Where the material below has a line containing "引用元:攻殻機動隊ARISEオフィシャルサイト", start repeating exactly, and keep going through the line containing "<h2>【ネタバレ】以下ネタバレです。</h2>", with no other lines.

Start of Block

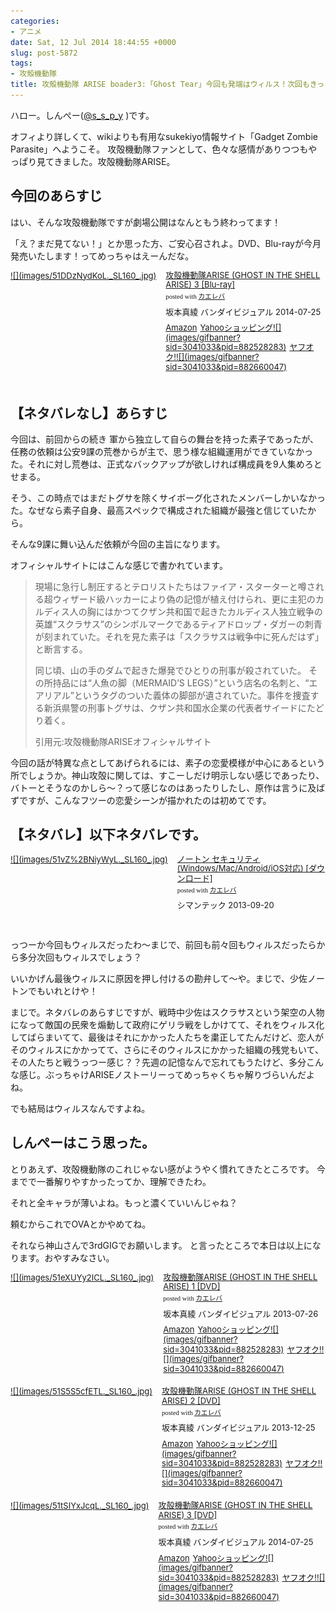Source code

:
 ```yaml
---
categories:
- アニメ
date: Sat, 12 Jul 2014 18:44:55 +0000
slug: post-5872
tags:
- 攻殻機動隊
title: 攻殻機動隊 ARISE boader3:「Ghost Tear」今回も発端はウィルス！次回もきっとウィルスだから少佐はそろそろノートンでも入れとけ
---
```


ハロー。しんぺー(<a href="https://twitter.com/s_s_p_y" target="_blank">@s_s_p_y</a> )です。

オフィより詳しくて、wikiよりも有用なsukekiyo情報サイト「Gadget Zombie Parasite」へようこそ。<!--more--><!--more-->
攻殻機動隊ファンとして、色々な感情がありつつもやっぱり見てきました。攻殻機動隊ARISE。

<h2>今回のあらすじ</h2>

はい、そんな攻殻機動隊ですが劇場公開はなんともう終わってます！

「え？まだ見てない！」とか思った方、ご安心召されよ。DVD、Blu-rayが今月発売いたします！ってめっちゃはえーんだな。

<div class="kaerebalink-box" style="text-align:left;padding-bottom:20px;font-size:small;/zoom: 1;overflow: hidden;"><div class="kaerebalink-image" style="float:left;margin:0 15px 10px 0;"><a href="http://www.amazon.co.jp/exec/obidos/ASIN/B00GU51IYG/warawareotoko-22/ref=nosim/" rel="nofollow" target="_blank">![](images/51DDzNydKoL._SL160_.jpg)</a></div><div class="kaerebalink-info" style="line-height:120%;/zoom: 1;overflow: hidden;"><div class="kaerebalink-name" style="margin-bottom:10px;line-height:120%"><a href="http://www.amazon.co.jp/exec/obidos/ASIN/B00GU51IYG/warawareotoko-22/ref=nosim/" rel="nofollow" target="_blank">攻殻機動隊ARISE (GHOST IN THE SHELL ARISE) 3 [Blu-ray]</a><div class="kaerebalink-powered-date" style="font-size:8pt;margin-top:5px;font-family:verdana;line-height:120%">posted with <a href="http://kaereba.com" rel="nofollow" target="_blank">カエレバ</a></div></div><div class="kaerebalink-detail" style="margin-bottom:5px;">坂本真綾 バンダイビジュアル 2014-07-25    </div><div class="kaerebalink-link1" style="margin-top:10px;"><div class="shoplinkamazon" style="display:inline;margin-right:5px"><a href="http://www.amazon.co.jp/gp/search?keywords=%8DU%8Ak%8B%40%93%AE%91%E0ARISE&__mk_ja_JP=%83J%83%5E%83J%83i&tag=warawareotoko-22" rel="nofollow" target="_blank" title="アマゾン" >Amazon</a></div><div class="shoplinkyahoo" style="display:inline;margin-right:5px"><a href="http://ck.jp.ap.valuecommerce.com/servlet/referral?sid=3041033&pid=882528283&vc_url=http%3A%2F%2Fshopping.search.yahoo.co.jp%2Fsearch%3FuIv%3Don%26ei%3DUTF-8%26tab_ex%3Dcommerce%26slider%3D0%26va%3D%25E6%2594%25BB%25E6%25AE%25BB%25E6%25A9%259F%25E5%258B%2595%25E9%259A%258AARISE" rel="nofollow"  target="_blank" title="Yahooショッピング" >Yahooショッピング![](images/gifbanner?sid=3041033&pid=882528283)</a></div><div class="shoplinkyahooAuc" style="display:inline;margin-right:5px"><a href="http://ck.jp.ap.valuecommerce.com/servlet/referral?sid=3041033&pid=882660047&vc_url=http%3A%2F%2Fauctions.search.yahoo.co.jp%2Fsearch%3Fvo%3D%26ve%3D%26auccat%3D0%26aucminprice%3D%26aucmaxprice%3D%26aucmin_bidorbuy_price%3D%26aucmax_bidorbuy_price%3D%26loc_cd%3D0%26abatch%3D0%26istatus%3D0%26filtered%3D1%26ei%3DUTF-8%26tab_ex%3Dcommerce%26va%3D%25E6%2594%25BB%25E6%25AE%25BB%25E6%25A9%259F%25E5%258B%2595%25E9%259A%258AARISE" rel="nofollow"  target="_blank" title="ヤフオク!" >ヤフオク!![](images/gifbanner?sid=3041033&pid=882660047)</a></div></div></div><div class="booklink-footer" style="clear: left"></div></div>

<h2>【ネタバレなし】あらすじ</h2>

今回は、前回からの続き
軍から独立して自らの舞台を持った素子であったが、任務の依頼は公安9課の荒巻からが主で、思う様な組織運用ができていなかった。それに対し荒巻は、正式なバックアップが欲しければ構成員を9人集めろとせまる。

そう、この時点ではまだトグサを除くサイボーグ化されたメンバーしかいなかった。なぜなら素子自身、最高スペックで構成された組織が最強と信じていたから。

そんな9課に舞い込んだ依頼が今回の主旨になります。

オフィシャルサイトにはこんな感じで書かれています。
<blockquote>

現場に急行し制圧するとテロリストたちはファイア・スターターと噂される超ウィザード級ハッカーにより偽の記憶が植え付けられ、更に主犯のカルディス人の胸にはかつてクザン共和国で起きたカルディス人独立戦争の英雄“スクラサス”のシンボルマークであるティアドロップ・ダガーの刺青が刻まれていた。それを見た素子は「スクラサスは戦争中に死んだはず」と断言する。

同じ頃、山の手のダムで起きた爆発でひとりの刑事が殺されていた。
その所持品には“人魚の脚（MERMAID’S LEGS）”という店名の名刺と、“エアリアル”というタグのついた義体の脚部が遺されていた。事件を捜査する新浜県警の刑事トグサは、クザン共和国水企業の代表者サイードにたどり着く。

引用元:攻殻機動隊ARISEオフィシャルサイト
</blockquote>

今回の話が特異な点としてあげられるには、素子の恋愛模様が中心にあるという所でしょうか。神山攻殻に関しては、すこーしだけ明示しない感じであったり、バトーとそうなのかしら〜？って感じなのはあったりしたし、原作は言うに及ばずですが、こんなフツーの恋愛シーンが描かれたのは初めてです。




<h2>【ネタバレ】以下ネタバレです。</h2>


<div class="kaerebalink-box" style="text-align:left;padding-bottom:20px;font-size:small;/zoom: 1;overflow: hidden;"><div class="kaerebalink-image" style="float:left;margin:0 15px 10px 0;"><a href="http://www.amazon.co.jp/exec/obidos/ASIN/B00F5Q5XHO/warawareotoko-22/ref=nosim/" rel="nofollow" target="_blank">![](images/51vZ%2BNiyWyL._SL160_.jpg)</a></div><div class="kaerebalink-info" style="line-height:120%;/zoom: 1;overflow: hidden;"><div class="kaerebalink-name" style="margin-bottom:10px;line-height:120%"><a href="http://www.amazon.co.jp/exec/obidos/ASIN/B00F5Q5XHO/warawareotoko-22/ref=nosim/" rel="nofollow" target="_blank">ノートン セキュリティ(Windows/Mac/Android/iOS対応) [ダウンロード]</a><div class="kaerebalink-powered-date" style="font-size:8pt;margin-top:5px;font-family:verdana;line-height:120%">posted with <a href="http://kaereba.com" rel="nofollow" target="_blank">カエレバ</a></div></div><div class="kaerebalink-detail" style="margin-bottom:5px;"> シマンテック 2013-09-20    </div><div class="kaerebalink-link1" style="margin-top:10px;"></div></div><div class="booklink-footer" style="clear: left"></div></div>


っつーか今回もウィルスだったわ〜まじで、前回も前々回もウィルスだったらから多分次回もウィルスでしょう？

いいかげん最後ウィルスに原因を押し付けるの勘弁して〜や。まじで、少佐ノートンでもいれとけや！

まじで。ネタバレのあらすじですが、戦時中少佐はスクラサスという架空の人物になって敵国の民衆を煽動して政府にゲリラ戦をしかけてて、それをウィルス化してばらまいてて、最後はそれにかかった人たちを粛正してたんだけど、恋人がそのウィルスにかかってて、さらにそのウィルスにかかった組織の残党もいて、その人たちと戦うっつー感じ？？先週の記憶なんで忘れてもうたけど、多分こんな感じ。ぶっちゃけARISEノストーリーってめっちゃくちゃ解りづらいんだよね。

でも結局はウィルスなんですよね。

<h2>しんぺーはこう思った。</h2>
とりあえず、攻殻機動隊のこれじゃない感がようやく慣れてきたところです。
今までで一番解りやすかったってか、理解できたわ。

それと全キャラが薄いよね。もっと濃くていいんじゃね？

頼むからこれでOVAとかやめてね。

それなら神山さんで3rdGIGでお願いします。
と言ったところで本日は以上になります。おやすみなさい。

<div class="kaerebalink-box" style="text-align:left;padding-bottom:20px;font-size:small;/zoom: 1;overflow: hidden;"><div class="kaerebalink-image" style="float:left;margin:0 15px 10px 0;"><a href="http://www.amazon.co.jp/exec/obidos/ASIN/B00BB1OBG6/warawareotoko-22/ref=nosim/" rel="nofollow" target="_blank">![](images/51eXUYy2ICL._SL160_.jpg)</a></div><div class="kaerebalink-info" style="line-height:120%;/zoom: 1;overflow: hidden;"><div class="kaerebalink-name" style="margin-bottom:10px;line-height:120%"><a href="http://www.amazon.co.jp/exec/obidos/ASIN/B00BB1OBG6/warawareotoko-22/ref=nosim/" rel="nofollow" target="_blank">攻殻機動隊ARISE (GHOST IN THE SHELL ARISE) 1 [DVD]</a><div class="kaerebalink-powered-date" style="font-size:8pt;margin-top:5px;font-family:verdana;line-height:120%">posted with <a href="http://kaereba.com" rel="nofollow" target="_blank">カエレバ</a></div></div><div class="kaerebalink-detail" style="margin-bottom:5px;">坂本真綾 バンダイビジュアル 2013-07-26    </div><div class="kaerebalink-link1" style="margin-top:10px;"><div class="shoplinkamazon" style="display:inline;margin-right:5px"><a href="http://www.amazon.co.jp/gp/search?keywords=%8DU%8Ak%8B%40%93%AE%91%E0ARISE&__mk_ja_JP=%83J%83%5E%83J%83i&tag=warawareotoko-22" rel="nofollow" target="_blank" title="アマゾン" >Amazon</a></div><div class="shoplinkyahoo" style="display:inline;margin-right:5px"><a href="http://ck.jp.ap.valuecommerce.com/servlet/referral?sid=3041033&pid=882528283&vc_url=http%3A%2F%2Fshopping.search.yahoo.co.jp%2Fsearch%3FuIv%3Don%26ei%3DUTF-8%26tab_ex%3Dcommerce%26slider%3D0%26va%3D%25E6%2594%25BB%25E6%25AE%25BB%25E6%25A9%259F%25E5%258B%2595%25E9%259A%258AARISE" rel="nofollow"  target="_blank" title="Yahooショッピング" >Yahooショッピング![](images/gifbanner?sid=3041033&pid=882528283)</a></div><div class="shoplinkyahooAuc" style="display:inline;margin-right:5px"><a href="http://ck.jp.ap.valuecommerce.com/servlet/referral?sid=3041033&pid=882660047&vc_url=http%3A%2F%2Fauctions.search.yahoo.co.jp%2Fsearch%3Fvo%3D%26ve%3D%26auccat%3D0%26aucminprice%3D%26aucmaxprice%3D%26aucmin_bidorbuy_price%3D%26aucmax_bidorbuy_price%3D%26loc_cd%3D0%26abatch%3D0%26istatus%3D0%26filtered%3D1%26ei%3DUTF-8%26tab_ex%3Dcommerce%26va%3D%25E6%2594%25BB%25E6%25AE%25BB%25E6%25A9%259F%25E5%258B%2595%25E9%259A%258AARISE" rel="nofollow"  target="_blank" title="ヤフオク!" >ヤフオク!![](images/gifbanner?sid=3041033&pid=882660047)</a></div></div></div><div class="booklink-footer" style="clear: left"></div></div>

<div class="kaerebalink-box" style="text-align:left;padding-bottom:20px;font-size:small;/zoom: 1;overflow: hidden;"><div class="kaerebalink-image" style="float:left;margin:0 15px 10px 0;"><a href="http://www.amazon.co.jp/exec/obidos/ASIN/B00DIOMBDO/warawareotoko-22/ref=nosim/" rel="nofollow" target="_blank">![](images/51S5S5cfETL._SL160_.jpg)</a></div><div class="kaerebalink-info" style="line-height:120%;/zoom: 1;overflow: hidden;"><div class="kaerebalink-name" style="margin-bottom:10px;line-height:120%"><a href="http://www.amazon.co.jp/exec/obidos/ASIN/B00DIOMBDO/warawareotoko-22/ref=nosim/" rel="nofollow" target="_blank">攻殻機動隊ARISE (GHOST IN THE SHELL ARISE) 2 [DVD]</a><div class="kaerebalink-powered-date" style="font-size:8pt;margin-top:5px;font-family:verdana;line-height:120%">posted with <a href="http://kaereba.com" rel="nofollow" target="_blank">カエレバ</a></div></div><div class="kaerebalink-detail" style="margin-bottom:5px;">坂本真綾 バンダイビジュアル 2013-12-25    </div><div class="kaerebalink-link1" style="margin-top:10px;"><div class="shoplinkamazon" style="display:inline;margin-right:5px"><a href="http://www.amazon.co.jp/gp/search?keywords=%8DU%8Ak%8B%40%93%AE%91%E0ARISE&__mk_ja_JP=%83J%83%5E%83J%83i&tag=warawareotoko-22" rel="nofollow" target="_blank" title="アマゾン" >Amazon</a></div><div class="shoplinkyahoo" style="display:inline;margin-right:5px"><a href="http://ck.jp.ap.valuecommerce.com/servlet/referral?sid=3041033&pid=882528283&vc_url=http%3A%2F%2Fshopping.search.yahoo.co.jp%2Fsearch%3FuIv%3Don%26ei%3DUTF-8%26tab_ex%3Dcommerce%26slider%3D0%26va%3D%25E6%2594%25BB%25E6%25AE%25BB%25E6%25A9%259F%25E5%258B%2595%25E9%259A%258AARISE" rel="nofollow"  target="_blank" title="Yahooショッピング" >Yahooショッピング![](images/gifbanner?sid=3041033&pid=882528283)</a></div><div class="shoplinkyahooAuc" style="display:inline;margin-right:5px"><a href="http://ck.jp.ap.valuecommerce.com/servlet/referral?sid=3041033&pid=882660047&vc_url=http%3A%2F%2Fauctions.search.yahoo.co.jp%2Fsearch%3Fvo%3D%26ve%3D%26auccat%3D0%26aucminprice%3D%26aucmaxprice%3D%26aucmin_bidorbuy_price%3D%26aucmax_bidorbuy_price%3D%26loc_cd%3D0%26abatch%3D0%26istatus%3D0%26filtered%3D1%26ei%3DUTF-8%26tab_ex%3Dcommerce%26va%3D%25E6%2594%25BB%25E6%25AE%25BB%25E6%25A9%259F%25E5%258B%2595%25E9%259A%258AARISE" rel="nofollow"  target="_blank" title="ヤフオク!" >ヤフオク!![](images/gifbanner?sid=3041033&pid=882660047)</a></div></div></div><div class="booklink-footer" style="clear: left"></div></div>

<div class="kaerebalink-box" style="text-align:left;padding-bottom:20px;font-size:small;/zoom: 1;overflow: hidden;"><div class="kaerebalink-image" style="float:left;margin:0 15px 10px 0;"><a href="http://www.amazon.co.jp/exec/obidos/ASIN/B00GU51IW8/warawareotoko-22/ref=nosim/" rel="nofollow" target="_blank">![](images/51tSIYxJcqL._SL160_.jpg)</a></div><div class="kaerebalink-info" style="line-height:120%;/zoom: 1;overflow: hidden;"><div class="kaerebalink-name" style="margin-bottom:10px;line-height:120%"><a href="http://www.amazon.co.jp/exec/obidos/ASIN/B00GU51IW8/warawareotoko-22/ref=nosim/" rel="nofollow" target="_blank">攻殻機動隊ARISE (GHOST IN THE SHELL ARISE) 3 [DVD]</a><div class="kaerebalink-powered-date" style="font-size:8pt;margin-top:5px;font-family:verdana;line-height:120%">posted with <a href="http://kaereba.com" rel="nofollow" target="_blank">カエレバ</a></div></div><div class="kaerebalink-detail" style="margin-bottom:5px;">坂本真綾 バンダイビジュアル 2014-07-25    </div><div class="kaerebalink-link1" style="margin-top:10px;"><div class="shoplinkamazon" style="display:inline;margin-right:5px"><a href="http://www.amazon.co.jp/gp/search?keywords=%8DU%8Ak%8B%40%93%AE%91%E0ARISE&__mk_ja_JP=%83J%83%5E%83J%83i&tag=warawareotoko-22" rel="nofollow" target="_blank" title="アマゾン" >Amazon</a></div><div class="shoplinkyahoo" style="display:inline;margin-right:5px"><a href="http://ck.jp.ap.valuecommerce.com/servlet/referral?sid=3041033&pid=882528283&vc_url=http%3A%2F%2Fshopping.search.yahoo.co.jp%2Fsearch%3FuIv%3Don%26ei%3DUTF-8%26tab_ex%3Dcommerce%26slider%3D0%26va%3D%25E6%2594%25BB%25E6%25AE%25BB%25E6%25A9%259F%25E5%258B%2595%25E9%259A%258AARISE" rel="nofollow"  target="_blank" title="Yahooショッピング" >Yahooショッピング![](images/gifbanner?sid=3041033&pid=882528283)</a></div><div class="shoplinkyahooAuc" style="display:inline;margin-right:5px"><a href="http://ck.jp.ap.valuecommerce.com/servlet/referral?sid=3041033&pid=882660047&vc_url=http%3A%2F%2Fauctions.search.yahoo.co.jp%2Fsearch%3Fvo%3D%26ve%3D%26auccat%3D0%26aucminprice%3D%26aucmaxprice%3D%26aucmin_bidorbuy_price%3D%26aucmax_bidorbuy_price%3D%26loc_cd%3D0%26abatch%3D0%26istatus%3D0%26filtered%3D1%26ei%3DUTF-8%26tab_ex%3Dcommerce%26va%3D%25E6%2594%25BB%25E6%25AE%25BB%25E6%25A9%259F%25E5%258B%2595%25E9%259A%258AARISE" rel="nofollow"  target="_blank" title="ヤフオク!" >ヤフオク!![](images/gifbanner?sid=3041033&pid=882660047)</a></div></div></div><div class="booklink-footer" style="clear: left"></div></div>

End of Block

### [Worked solution]
引用元:攻殻機動隊ARISEオフィシャルサイト
</blockquote>

今回の話が特異な点としてあげられるには、素子の恋愛模様が中心にあるという所でしょうか。神山攻殻に関しては、すこーしだけ明示しない感じであったり、バトーとそうなのかしら〜？って感じなのはあったりしたし、原作は言うに及ばずですが、こんなフツーの恋愛シーンが描かれたのは初めてです。




<h2>【ネタバレ】以下ネタバレです。</h2>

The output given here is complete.